In conclusion, network-based citation analysis can help us more closely measure scientific influence. However, the process is complex, not easily replicable, harder to describe and, for most journals, gives us the same result as much simpler methods. Even if not widely adopted for reporting purposes, the Eigenfactor and SJR may be used for detection purposes, such as identifying citation cartels and other forms of citation collusion that are very difficult to detect using traditional counting methods, but may become highly visible using network-based analysis.

Notes:

1. Eigenfactor (and Article Influence) are terms trademarked by the University of Washington. Eigenfactors and Article Influence scores are published in the Journal Citation Report (Thomson Reuters) each June and are posted freely on the Eigenfactor.org website after a six-month embargo. To date, the University of Washington has not received any licensing revenue from Eigenfactor metrics.

2. The SCImago Journal & Country Rank is based on Scopus data (Elsevier) and made freely available from: http://www.scimagojr.com/

Phil Davis

Phil Davis

Phil Davis is a publishing consultant specializing in the statistical analysis of citation, readership, publication and survey data. He has a Ph.D. in science communication from Cornell University (2010), extensive experience as a science librarian (1995-2006) and was trained as a life scientist. https://phil-davis.com/

Discussion

22 Thoughts on "Network-based Citation Metrics: Eigenfactor vs. SJR"

Thanks Phil, this is an interesting post.

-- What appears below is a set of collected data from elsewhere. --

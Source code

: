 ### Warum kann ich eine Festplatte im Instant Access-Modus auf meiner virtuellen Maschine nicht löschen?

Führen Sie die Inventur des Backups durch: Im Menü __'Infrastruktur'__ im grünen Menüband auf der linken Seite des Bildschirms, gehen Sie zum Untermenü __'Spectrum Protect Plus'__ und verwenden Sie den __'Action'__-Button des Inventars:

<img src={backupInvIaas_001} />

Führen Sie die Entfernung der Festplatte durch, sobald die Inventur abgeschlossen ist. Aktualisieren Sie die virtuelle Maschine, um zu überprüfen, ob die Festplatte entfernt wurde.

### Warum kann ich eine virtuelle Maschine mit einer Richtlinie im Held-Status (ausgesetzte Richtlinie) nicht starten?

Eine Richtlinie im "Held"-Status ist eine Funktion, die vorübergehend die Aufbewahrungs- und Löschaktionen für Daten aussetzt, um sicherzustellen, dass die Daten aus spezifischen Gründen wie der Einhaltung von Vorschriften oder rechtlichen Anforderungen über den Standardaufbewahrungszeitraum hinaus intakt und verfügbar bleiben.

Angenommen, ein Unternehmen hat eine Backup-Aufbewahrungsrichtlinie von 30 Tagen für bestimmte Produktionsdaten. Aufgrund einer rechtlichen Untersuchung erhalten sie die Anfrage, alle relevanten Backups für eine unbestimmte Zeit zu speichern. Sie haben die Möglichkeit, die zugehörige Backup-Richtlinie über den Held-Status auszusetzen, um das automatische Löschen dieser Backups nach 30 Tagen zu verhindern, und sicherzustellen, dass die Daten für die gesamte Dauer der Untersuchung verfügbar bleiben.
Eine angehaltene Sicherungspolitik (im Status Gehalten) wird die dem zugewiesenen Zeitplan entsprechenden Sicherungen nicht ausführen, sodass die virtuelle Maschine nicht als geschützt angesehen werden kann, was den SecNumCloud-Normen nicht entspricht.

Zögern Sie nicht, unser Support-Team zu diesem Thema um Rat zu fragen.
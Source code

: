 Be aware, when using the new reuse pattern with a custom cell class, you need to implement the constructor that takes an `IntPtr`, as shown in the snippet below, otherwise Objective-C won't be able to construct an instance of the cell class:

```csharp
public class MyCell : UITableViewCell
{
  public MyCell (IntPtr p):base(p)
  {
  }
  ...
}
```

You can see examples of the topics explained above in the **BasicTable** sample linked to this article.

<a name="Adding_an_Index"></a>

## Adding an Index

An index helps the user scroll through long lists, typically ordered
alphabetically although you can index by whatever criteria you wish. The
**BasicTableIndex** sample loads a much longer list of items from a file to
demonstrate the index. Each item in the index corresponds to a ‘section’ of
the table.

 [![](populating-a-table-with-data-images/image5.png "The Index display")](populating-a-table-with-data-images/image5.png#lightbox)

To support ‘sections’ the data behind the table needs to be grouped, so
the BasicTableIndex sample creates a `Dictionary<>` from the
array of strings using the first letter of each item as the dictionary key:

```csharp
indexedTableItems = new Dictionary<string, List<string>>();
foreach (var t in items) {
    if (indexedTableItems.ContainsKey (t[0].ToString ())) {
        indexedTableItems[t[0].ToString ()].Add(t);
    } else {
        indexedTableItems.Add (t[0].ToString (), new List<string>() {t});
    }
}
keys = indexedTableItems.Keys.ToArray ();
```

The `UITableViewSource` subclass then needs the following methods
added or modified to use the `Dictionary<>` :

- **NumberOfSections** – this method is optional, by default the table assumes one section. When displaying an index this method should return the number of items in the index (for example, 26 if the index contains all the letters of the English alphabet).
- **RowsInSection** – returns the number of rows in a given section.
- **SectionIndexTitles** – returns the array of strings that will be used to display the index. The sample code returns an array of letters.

The network based metrics are intellectually interesting, but as you point they are effectively black boxes, we have to take it on trust that the calculations have been done correctly and right number of citations included or excluded. Whereas it is reasonably straight forward to estimate an Impact Factor from the Web of Science. These metrics also fail in terms of the elevator pitch: I can explain an Impact Factor or other simple metrics in 30 seconds, the network based metrics take minutes to explain and even that glosses over the details.

My own quick analysis of the Web of Science metrics shows two groups that are closely correlated by journal rank, Total Citations and Eigenfactor in one and the article weighted metrics such as Impact Factor and Article Influence Score in the other. The ever growing range of citation metrics doesn’t appear to add much extra information but does give journals another way to claim to be top. I also think that these metrics apply less in the social sciences and humanities where the ‘high prestige journals’ often have less difference in citation profile.

The exclusion of self citation seems rather strange. A specialized journal, which many are, may well have most of the articles on its topic. Later articles will certainly cite numerous prior articles, in the normal course of citation. This is a strong measure of the journal’s local importance. So excluding self citation appears to penalize that specialization which serves a specific research community.

Thank you for an excellent explanation of this complex but important subject. One question I’d like to see explored: How well do the three indices (Eigenfactor, SJR, JIF) correlate? That is, how much does choosing one or the other affect a journal’s relative ranking with competing journals?

For the Impact Factor, importance is equated with popularity.

Given that the IF (like all other citation metrics, as far as I’m aware) makes no effort to discriminate between approving and disapproving citations, wouldn’t it be more accurate to say that for the IF, importance is equated with notoriety rather than popularity?

My conjecture is that, in the physical sciences and engineering at least, negative citations are rare enough to be negligible. HSS may be different. It is a good research question, so I wonder if any work has been done on it. There is a lot of research on distinguishing positive and negative tweets, but maybe not citations.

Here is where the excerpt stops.